Problem statement: In the records below, count the lines that have "factb" and answer with the number alone.

*** Information supplied ***

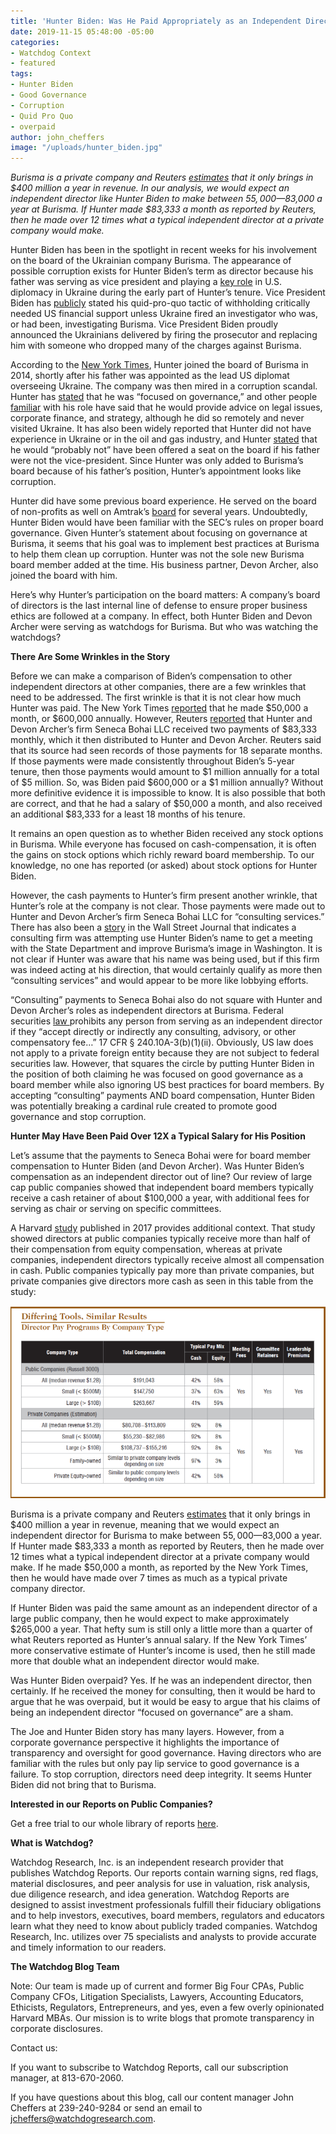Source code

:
```yaml
---
title: 'Hunter Biden: Was He Paid Appropriately as an Independent Director?'
date: 2019-11-15 05:48:00 -05:00
categories:
- Watchdog Context
- featured
tags:
- Hunter Biden
- Good Governance
- Corruption
- Quid Pro Quo
- overpaid
author: john_cheffers
image: "/uploads/hunter_biden.jpg"
---
```


*Burisma is a private company and Reuters [estimates](https://www.reuters.com/article/us-usa-trump-whistleblower-burisma-factb/factbox-burisma-the-obscure-ukrainian-gas-company-at-the-heart-of-u-s-political-row-idUSKBN1W91UG) that it only brings in $400 million a year in revenue.  In our analysis, we would expect an independent director like Hunter Biden to make between $55,000—$83,000 a year at Burisma.  If Hunter made $83,333 a month as reported by Reuters, then he made over 12 times what a typical independent director at a private company would make.* 

Hunter Biden has been in the spotlight in recent weeks for his involvement on the board of the Ukrainian company Burisma.   The appearance of possible corruption exists for Hunter Biden’s term as director because his father was serving as vice president and playing a [key role](https://www.bloomberg.com/news/articles/2019-09-25/here-s-what-we-know-about-joe-and-hunter-biden-in-ukraine) in U.S. diplomacy in Ukraine during the early part of Hunter’s tenure.  Vice President Biden has [publicly](https://www.realclearpolitics.com/video/2019/09/27/flashback_2018_joe_biden_brags_at_cfr_meeting_about_withholding_aid_to_ukraine_to_force_firing_of_prosecutor.html) stated his quid-pro-quo tactic of withholding critically needed US financial support unless Ukraine fired an investigator who was, or had been, investigating Burisma.  Vice President Biden proudly announced the Ukrainians delivered by firing the prosecutor and replacing him with someone who dropped many of the charges against Burisma.
  
According to the [New York Times](https://www.nytimes.com/2019/10/29/business/media/fact-check-biden-ukraine-burisma-china-hunter.html), Hunter joined the board of Burisma in 2014, shortly after his father was appointed as the lead US diplomat overseeing Ukraine.  The company was then mired in a corruption scandal.  Hunter has [stated](https://www.usatoday.com/story/news/politics/2019/10/15/hunter-biden-speaks-out-amid-ukraine-controversy-admits-mistake/3983320002/) that he was “focused on governance,” and other people [familiar](https://www.reuters.com/article/us-hunter-biden-ukraine/what-hunter-biden-did-on-the-board-of-ukrainian-energy-company-burisma-idUSKBN1WX1P7) with his role have said that he would provide advice on legal issues, corporate finance, and strategy, although he did so remotely and never visited Ukraine.   It has also been widely reported that Hunter did not have experience in Ukraine or in the oil and gas industry, and Hunter [stated](https://www.usatoday.com/story/news/politics/2019/10/15/hunter-biden-speaks-out-amid-ukraine-controversy-admits-mistake/3983320002/) that he would “probably not” have been offered a seat on the board if his father were not the vice-president.  Since Hunter was only added to Burisma’s board because of his father’s position, Hunter’s appointment looks like corruption.

Hunter did have some previous board experience.  He served on the board of non-profits as well on Amtrak’s [board](https://edition.cnn.com/2014/10/17/politics/who-is-hunter-biden/index.html) for several years.  Undoubtedly, Hunter Biden would have been familiar with the SEC’s rules on proper board governance.  Given Hunter’s statement about focusing on governance at Burisma, it seems that his goal was to implement best practices at Burisma to help them clean up corruption.  Hunter was not the sole new Burisma board member added at the time.  His business partner, Devon Archer, also joined the board with him. 

Here’s why Hunter’s participation on the board matters:  A company’s board of directors is the last internal line of defense to ensure proper business ethics are followed at a company.  In effect, both Hunter Biden and Devon Archer were serving as watchdogs for Burisma.  But who was watching the watchdogs? 

**There Are Some Wrinkles in the Story**

Before we can make a comparison of Biden’s compensation to other independent directors at other companies, there are a few wrinkles that need to be addressed. The first wrinkle is that it is not clear how much Hunter was paid.  The New York Times [reported](https://www.nytimes.com/2019/10/29/business/media/fact-check-biden-ukraine-burisma-china-hunter.html) that he made $50,000 a month, or $600,000 annually. However, Reuters [reported](https://www.reuters.com/article/us-hunter-biden-ukraine/what-hunter-biden-did-on-the-board-of-ukrainian-energy-company-burisma-idUSKBN1WX1P7) that Hunter and Devon Archer’s firm Seneca Bohai LLC received two payments of $83,333 monthly, which it then distributed to Hunter and Devon Archer.  Reuters said that its source had seen records of those payments for 18 separate months.  If those payments were made consistently throughout Biden’s 5-year tenure, then those payments would amount to $1 million annually for a total of $5 million.   So, was Biden paid $600,000 or a $1 million annually?  Without more definitive evidence it is impossible to know. It is also possible that both are correct, and that he had a salary of $50,000 a month, and also received an additional $83,333 for a least 18 months of his tenure. 

It remains an open question as to whether Biden received any stock options in Burisma.  While everyone has focused on cash-compensation, it is often the gains on stock options which richly reward board membership.  To our knowledge, no one has reported (or asked) about stock options for Hunter Biden.

However, the cash payments to Hunter’s firm present another wrinkle, that Hunter’s role at the company is not clear.  Those payments were made out to Hunter and Devon Archer’s firm Seneca Bohai LLC for “consulting services.”  There has also been a [story](https://www.wsj.com/articles/firm-hired-by-ukraines-burisma-tried-to-use-hunter-biden-as-leverage-documents-show-11573009615) in the Wall Street Journal that indicates a consulting firm was attempting use Hunter Biden’s name to get a meeting with the State Department and improve Burisma’s image in Washington.  It is not clear if Hunter was aware that his name was being used, but if this firm was indeed acting at his direction, that would certainly qualify as more then “consulting services” and would appear to be more like lobbying efforts.

“Consulting” payments to Seneca Bohai also do not square with Hunter and Devon Archer’s roles as independent directors at Burisma.  Federal securities [law ](https://www.law.cornell.edu/cfr/text/17/240.10A-3)prohibits any person from serving as an independent director if they “accept directly or indirectly any consulting, advisory, or other compensatory fee…” 17 CFR § 240.10A-3(b)(1)(ii).  Obviously, US law does not apply to a private foreign entity because they are not subject to federal securities law.  However, that squares the circle by putting Hunter Biden in the position of both claiming he was focused on good governance as a board member while also ignoring US best practices for board members.  By accepting “consulting” payments AND board compensation, Hunter Biden was potentially breaking a cardinal rule created to promote good governance and stop corruption.  

**Hunter May Have Been Paid Over 12X a Typical Salary for His Position**

Let’s assume that the payments to Seneca Bohai were for board member compensation to Hunter Biden (and Devon Archer).  Was Hunter Biden’s compensation as an independent director out of line? Our review of large cap public companies showed that independent board members typically receive a cash retainer of about $100,000 a year, with additional fees for serving as chair or serving on specific committees.  

A Harvard [study](https://corpgov.law.harvard.edu/2017/08/01/board-pay-not-just-a-public-company-concern/) published in 2017 provides additional context.  That study showed directors at public companies typically receive more than half of their compensation from equity compensation, whereas at private companies, independent directors typically receive almost all compensation in cash.  Public companies typically pay more than private companies, but private companies give directors more cash as seen in this table from the study:

![Biden image1.png](/uploads/Biden%20image1.png) 

Burisma is a private company and Reuters [estimates](https://www.reuters.com/article/us-usa-trump-whistleblower-burisma-factb/factbox-burisma-the-obscure-ukrainian-gas-company-at-the-heart-of-u-s-political-row-idUSKBN1W91UG) that it only brings in $400 million a year in revenue, meaning that we would expect an independent director for Burisma to make between $55,000—$83,000 a year.  If Hunter made $83,333 a month as reported by Reuters, then he made over 12 times what a typical independent director at a private company would make.  If he made $50,000 a month, as reported by the New York Times, then he would have made over 7 times as much as a typical private company director.

If Hunter Biden was paid the same amount as an independent director of a large public company, then he would expect to make approximately $265,000 a year.  That hefty sum is still only a little more than a quarter of what Reuters reported as Hunter’s annual salary.  If the New York Times’ more conservative estimate of Hunter’s income is used, then he still made more that double what an independent director would make.   

Was Hunter Biden overpaid? Yes. If he was an independent director, then certainly. If he received the money for consulting, then it would be hard to argue that he was overpaid, but it would be easy to argue that his claims of being an independent director “focused on governance” are a sham.  

The Joe and Hunter Biden story has many layers.  However, from a corporate governance perspective it highlights the importance of transparency and oversight for good governance.  Having directors who are familiar with the rules but only pay lip service to good governance is a failure.  To stop corruption, directors need deep integrity.  It seems Hunter Biden did not bring that to Burisma.
 
**Interested in our Reports on Public Companies?**

Get a free trial to our whole library of reports [here](https://www.watchdogresearch.com/free-trial).

**What is Watchdog?**

Watchdog Research, Inc. is an independent research provider that publishes Watchdog Reports. Our reports contain warning signs, red flags, material disclosures, and peer analysis for use in valuation, risk analysis, due diligence research, and idea generation. Watchdog Reports are designed to assist investment professionals fulfill their fiduciary obligations and to help investors, executives, board members, regulators and educators learn what they need to know about publicly traded companies. Watchdog Research, Inc. utilizes over 75 specialists and analysts to provide accurate and timely information to our readers.

**The Watchdog Blog Team**

Note:  Our team is made up of current and former Big Four CPAs, Public Company CFOs, Litigation Specialists, Lawyers, Accounting Educators, Ethicists, Regulators,  Entrepreneurs, and yes, even a few overly opinionated Harvard MBAs.  Our mission is to write blogs that promote transparency in corporate disclosures.

Contact us:

If you want to subscribe to Watchdog Reports, call our subscription manager, at 813-670-2060.

If you have questions about this blog, call our content manager John Cheffers at 239-240-9284 or send an email to jcheffers@watchdogresearch.com.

*** End of Information supplied ***

Task solution: 2